In partnership with Michigan Writers, we are proud to present the Poetry on the Leelanau Trail pilot project. Poetry on the LT consists of work from five poets including Lois Beardsley, Ari Mokdad, Jen Steinorth, Yvonne Stephens, and Mae Stier. Stencils of short poems are chalk dusted every few miles onto the 18 miles of Leelanau Trail that traverses from Traverse City to Suttons Bay. The stencils last two to four weeks, depending on the weather, and may be reinstalled throughout the warm season.

About the Artists

Lois Beardslee is an award-winning Ojibwe author and illustrator. She is the first Native American to win the Michigan Notable Book Award, for her latest book, WORDS LIKE THUNDER, New and Used Anishinaabe Prayers (Wayne State University Press 2020), which received a silver medal in the 2021 Midwest Book Awards. Her work celebrates the strengths of indigenous people while addressing contemporary issues like climate change, socioeconomic inequality, racism in education, cultural appropriation in literature, and the impact of white-flight on Native Americans north of the Great Lakes Rust Belt.

Ari L Mokdad is a Detroit-born poet, writer, choreographer, dancer, and educator.

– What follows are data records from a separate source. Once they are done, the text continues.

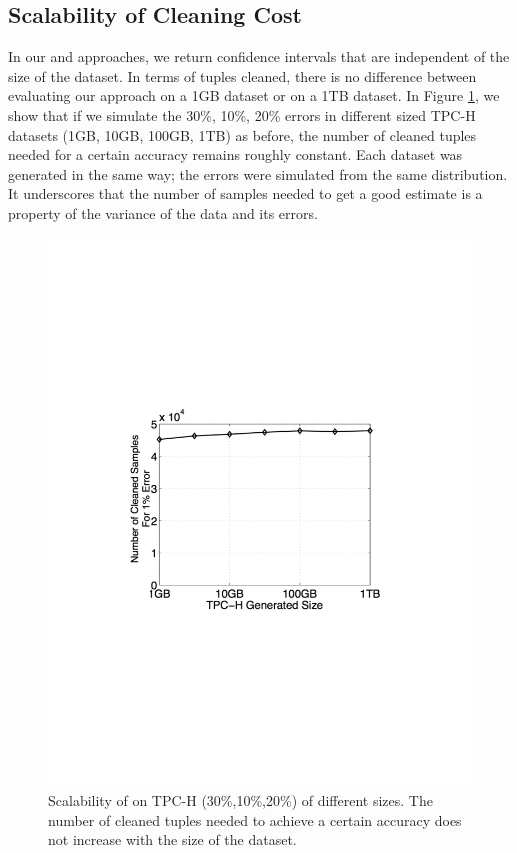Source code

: \subsection{Scalability of Cleaning Cost}

In our \sampleclean and \bias approaches, we return confidence intervals that are independent of the size of the dataset.
In terms of tuples cleaned, there is no difference between evaluating our approach on a 1GB dataset or on a 1TB dataset.
In Figure \ref{exp:scalability-size}, we show that if we simulate the 30\%, 10\%, 20\% errors in different sized TPC-H datasets (1GB, 10GB, 100GB, 1TB) as before, the number of cleaned tuples needed for a certain accuracy remains roughly constant.
Each dataset was generated in the same way; the errors were simulated from the same distribution.
It underscores that the number of samples needed to get a good estimate is a property of the variance of the data and its errors.

\begin{figure}[h]\vspace{-.5em}
\centering
\includegraphics[scale=.4]{exp/scalability-size-cleaning.pdf}\vspace{-1em}
\caption{Scalability of \saqpplus on TPC-H (30\%,10\%,20\%) of different sizes. The number of cleaned tuples needed to achieve a certain accuracy does not increase with the size of the dataset.}\vspace{-.5em}
\label{exp:scalability-size}
\end{figure}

She received three Bachelor of Arts degrees from Grand Valley State University in Dance, English, and Writing. Ari received an MA from Wayne State University in 2017 and an MFA from Warren Wilson College in 2023. She lives with her partner in Northern Michigan on the ancestral and unceded land of the Ojibwe, Odawa, and Pottawatomie people, The People of the Three Fires.

Jennifer Sperry Steinorth’s books include A Wake with Nine Shades (2019) and Her Read, A Graphic Poem (2021), recipient of Foreword Review’s bronze prize in poetry and Texas Institute of Letters’ Fred Whitehead Award for Design. She lectures at the University of Michigan and is a 2023-2024 Beinecke Fellow at Yale, conducting research for a biography of C.D. Wright. Her poetry appears or is forthcoming from The Cincinnati Review, Denver Quarterly Review, Kenyon Review, Missouri Review, Pleiades, Plume, and TriQuarterly

Yvonne Stephens’ chapbook, The Salt Before It Shakes, was published by Hidden Timber Books in 2017. The Dunes Review, Family Stories from the Attic, Eucalypt, iō Literary Journal, and Olney Magazine have also published her work. Small-town librarian, amateur mycologist, and mental health advocate, she lives with her family in Bellaire.

Mae Stier is a writer and photographer living in northern Michigan. She has a BFA in Creative Writing from Grand Valley State University. In 2019, she self-published a collection of poetry and essays entitled “Lake Letters,” inspired by her love of Lake Michigan. The book can be purchased from her website, lakeletters.com.  She lives with her husband and two young children in Empire.

This project is made possible through support from the Bronco Wild Fund.